WORK TO COMPLETE>
Copy out again, unchanged, the line that contains "over to their" and every line after it down to the last line of the data.

Stored data entries>

══════

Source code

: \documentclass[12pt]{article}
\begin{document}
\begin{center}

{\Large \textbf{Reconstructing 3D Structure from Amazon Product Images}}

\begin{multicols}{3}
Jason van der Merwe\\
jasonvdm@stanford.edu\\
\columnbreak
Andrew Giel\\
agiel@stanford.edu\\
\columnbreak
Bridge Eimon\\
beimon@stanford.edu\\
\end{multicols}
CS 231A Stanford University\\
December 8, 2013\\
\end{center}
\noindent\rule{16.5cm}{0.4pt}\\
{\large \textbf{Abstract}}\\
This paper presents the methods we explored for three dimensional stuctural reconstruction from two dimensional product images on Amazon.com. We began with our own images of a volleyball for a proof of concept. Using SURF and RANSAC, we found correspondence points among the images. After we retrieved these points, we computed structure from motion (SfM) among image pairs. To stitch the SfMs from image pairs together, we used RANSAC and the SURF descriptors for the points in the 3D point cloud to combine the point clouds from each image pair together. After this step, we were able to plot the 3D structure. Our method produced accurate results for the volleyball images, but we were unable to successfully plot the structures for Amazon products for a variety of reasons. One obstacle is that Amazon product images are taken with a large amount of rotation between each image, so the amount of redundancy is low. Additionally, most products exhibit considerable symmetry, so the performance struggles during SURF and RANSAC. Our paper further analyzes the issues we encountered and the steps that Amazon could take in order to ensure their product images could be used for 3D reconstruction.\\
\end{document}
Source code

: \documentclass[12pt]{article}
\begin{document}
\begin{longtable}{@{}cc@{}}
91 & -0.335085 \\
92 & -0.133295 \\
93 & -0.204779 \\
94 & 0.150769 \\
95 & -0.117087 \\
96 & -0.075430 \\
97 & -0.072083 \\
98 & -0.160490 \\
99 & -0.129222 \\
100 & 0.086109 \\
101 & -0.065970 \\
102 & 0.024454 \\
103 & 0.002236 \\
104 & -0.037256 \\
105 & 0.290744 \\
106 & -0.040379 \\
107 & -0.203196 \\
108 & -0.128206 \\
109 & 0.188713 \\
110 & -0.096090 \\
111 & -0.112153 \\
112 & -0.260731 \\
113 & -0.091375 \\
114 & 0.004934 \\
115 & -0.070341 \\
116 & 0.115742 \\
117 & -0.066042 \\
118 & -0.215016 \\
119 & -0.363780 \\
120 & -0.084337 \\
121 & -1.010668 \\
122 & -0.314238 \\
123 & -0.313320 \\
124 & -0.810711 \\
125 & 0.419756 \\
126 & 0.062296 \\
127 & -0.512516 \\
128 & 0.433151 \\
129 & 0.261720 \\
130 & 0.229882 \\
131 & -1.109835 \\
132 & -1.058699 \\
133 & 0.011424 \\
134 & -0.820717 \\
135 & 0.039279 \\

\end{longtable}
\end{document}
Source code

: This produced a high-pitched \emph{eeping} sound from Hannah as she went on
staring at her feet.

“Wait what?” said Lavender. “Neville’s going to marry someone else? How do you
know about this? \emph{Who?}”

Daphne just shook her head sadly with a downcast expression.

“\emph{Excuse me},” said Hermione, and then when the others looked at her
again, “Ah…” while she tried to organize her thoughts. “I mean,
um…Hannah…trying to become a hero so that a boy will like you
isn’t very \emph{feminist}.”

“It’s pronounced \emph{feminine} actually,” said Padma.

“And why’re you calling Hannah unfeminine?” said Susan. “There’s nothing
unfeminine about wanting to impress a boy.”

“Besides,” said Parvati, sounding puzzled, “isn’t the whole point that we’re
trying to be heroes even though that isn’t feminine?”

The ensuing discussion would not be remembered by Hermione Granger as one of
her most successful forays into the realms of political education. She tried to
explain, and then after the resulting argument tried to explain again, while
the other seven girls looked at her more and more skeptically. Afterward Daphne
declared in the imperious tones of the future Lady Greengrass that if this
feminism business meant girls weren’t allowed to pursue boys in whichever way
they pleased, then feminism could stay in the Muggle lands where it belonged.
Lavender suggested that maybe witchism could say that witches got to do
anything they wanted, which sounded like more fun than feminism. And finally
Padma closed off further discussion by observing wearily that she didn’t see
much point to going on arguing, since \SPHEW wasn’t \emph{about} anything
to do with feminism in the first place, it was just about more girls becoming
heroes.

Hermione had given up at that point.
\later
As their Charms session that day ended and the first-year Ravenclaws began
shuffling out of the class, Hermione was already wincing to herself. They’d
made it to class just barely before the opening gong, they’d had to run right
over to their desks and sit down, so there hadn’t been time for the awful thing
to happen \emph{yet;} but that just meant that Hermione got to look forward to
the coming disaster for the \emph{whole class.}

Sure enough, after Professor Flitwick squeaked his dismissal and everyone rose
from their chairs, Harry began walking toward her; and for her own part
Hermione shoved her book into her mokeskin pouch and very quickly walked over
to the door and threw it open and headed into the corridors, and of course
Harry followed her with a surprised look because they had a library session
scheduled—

══════

WORKED SOLUTION>
over to their desks and sit down, so there hadn’t been time for the awful thing
to happen \emph{yet;} but that just meant that Hermione got to look forward to
the coming disaster for the \emph{whole class.}

Sure enough, after Professor Flitwick squeaked his dismissal and everyone rose
from their chairs, Harry began walking toward her; and for her own part
Hermione shoved her book into her mokeskin pouch and very quickly walked over
to the door and threw it open and headed into the corridors, and of course
Harry followed her with a surprised look because they had a library session
scheduled—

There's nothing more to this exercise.